What Is Good Character and what does it mean to have it? And, how do you know if someone has it? These are tough questions to answer, even for most adults. That’s why it’s so hard to teach kids about this subject—and even harder to help shape their characters in a positive direction.
To do so, teachers and students alike must first understand what “character” even is. Abraham Lincoln once said, “Character is like a tree and reputation like its shadow. The shadow is what we think of it; the tree is the real thing.” The famous basketball coach John Wooden said something very similar: “The true test of a man’s character is what he does when no one is watching.”
These views of character are quite similar—and quite indicative of what the word really means. Character is who you are at your very core. It is, as Dictionary.com says, “the aggregate of features and traits that form the individual nature of some person or thing.”
It’s all the values and beliefs you hold dear to your heart… and it’s the person you are even when you’re alone. So… how can you tell if someone has good character? And how do you teach kids to recognize it in themselves and in others? That gets a little tougher—and a whole lot more subjective. But there are some key values we can focus on to get the job done.
Teaching Kids About Character
Students often get confused by the difference between “having good character” and “being a good person.” There is definitely some overlap between these (many good people also have good character), but in the end, they are two distinct things.
It all comes down to a person’s core values and to their motivations for acting as they do. In general, people who are considered to have good character often have traits like integrity, honesty, courage, loyalty, fortitude, and other important virtues that promote good behavior. These character traits define who they are as people—and highly influence the choices they make in their lives.
Furthermore, a person with a positive character does the right thing because they believe it is the right thing to do. They don’t act because someone else is influencing or pressuring them to do so, and they don’t do something just because they want to look good in front of others. They take the right action because it is important to them to live life according to their personal values.
On the other hand, some people simply take positive actions because of other influences.
For instance, someone may donate money to a charitable organization when they are solicited in front of other people—but they may not have donated had they been out alone at the time.
While the action of donating, in this case, is objectively good (and the person who donated is very likely “a good person”), this action isn’t necessarily a marker of good character.

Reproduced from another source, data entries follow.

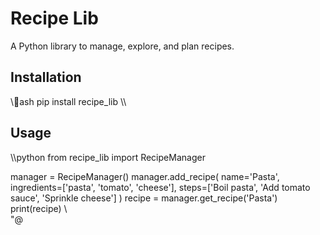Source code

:# Recipe Lib

A Python library to manage, explore, and plan recipes.

## Installation

\\\ash
pip install recipe_lib
\\\

## Usage

\\\python
from recipe_lib import RecipeManager

manager = RecipeManager()
manager.add_recipe(
    name='Pasta',
    ingredients=['pasta', 'tomato', 'cheese'],
    steps=['Boil pasta', 'Add tomato sauce', 'Sprinkle cheese']
)
recipe = manager.get_recipe('Pasta')
print(recipe)
\\\
"@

It is also not a marker of poor character by any means—but the distinction of how you act in front of others versus how you act when you are alone is the key.
At its core, character is something that intrinsically occurs within a person and surpasses other factors like race, religion, age, gender, education, and even personality in determining how we respond when faced with tough situations in life. Other factors and our lived experiences may influence the character traits we have—but it is ultimately our character itself that truly dictates how we act.
These are tough lessons for kids to understand, so it’s often helpful to break it down into some smaller component parts. Read on to learn more about character and how to explain individual traits to your students.
How to Further Develop Positive Character
(and What Goes Into These Type of Traits)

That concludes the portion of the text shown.